• WORK INSTRUCTIONS
Each entry below should be printed exactly, with every image left out.

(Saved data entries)

== == ==

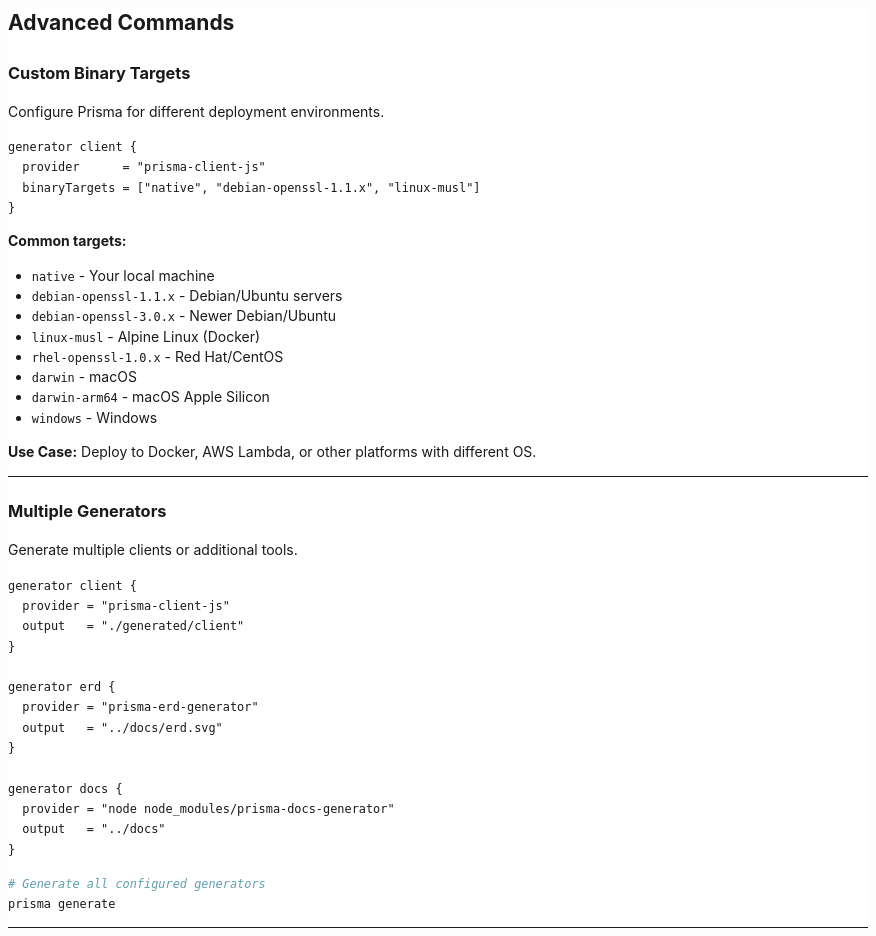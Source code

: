 ## Advanced Commands

### Custom Binary Targets

Configure Prisma for different deployment environments.

```prisma
generator client {
  provider      = "prisma-client-js"
  binaryTargets = ["native", "debian-openssl-1.1.x", "linux-musl"]
}
```

**Common targets:**
- `native` - Your local machine
- `debian-openssl-1.1.x` - Debian/Ubuntu servers
- `debian-openssl-3.0.x` - Newer Debian/Ubuntu
- `linux-musl` - Alpine Linux (Docker)
- `rhel-openssl-1.0.x` - Red Hat/CentOS
- `darwin` - macOS
- `darwin-arm64` - macOS Apple Silicon
- `windows` - Windows

**Use Case:** Deploy to Docker, AWS Lambda, or other platforms with different OS.

---

### Multiple Generators

Generate multiple clients or additional tools.

```prisma
generator client {
  provider = "prisma-client-js"
  output   = "./generated/client"
}

generator erd {
  provider = "prisma-erd-generator"
  output   = "../docs/erd.svg"
}

generator docs {
  provider = "node node_modules/prisma-docs-generator"
  output   = "../docs"
}
```

```bash
# Generate all configured generators
prisma generate
```

---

== == ==

• ANSWER AREA
Source code

: ## Advanced Commands

### Custom Binary Targets

Configure Prisma for different deployment environments.

```prisma
generator client {
  provider      = "prisma-client-js"
  binaryTargets = ["native", "debian-openssl-1.1.x", "linux-musl"]
}
```

**Common targets:**
- `native` - Your local machine
- `debian-openssl-1.1.x` - Debian/Ubuntu servers
- `debian-openssl-3.0.x` - Newer Debian/Ubuntu
- `linux-musl` - Alpine Linux (Docker)
- `rhel-openssl-1.0.x` - Red Hat/CentOS
- `darwin` - macOS
- `darwin-arm64` - macOS Apple Silicon
- `windows` - Windows

**Use Case:** Deploy to Docker, AWS Lambda, or other platforms with different OS.

---

### Multiple Generators

Generate multiple clients or additional tools.

```prisma
generator client {
  provider = "prisma-client-js"
  output   = "./generated/client"
}

generator erd {
  provider = "prisma-erd-generator"
  output   = "../docs/erd.svg"
}

generator docs {
  provider = "node node_modules/prisma-docs-generator"
  output   = "../docs"
}
```

```bash
# Generate all configured generators
prisma generate
```

---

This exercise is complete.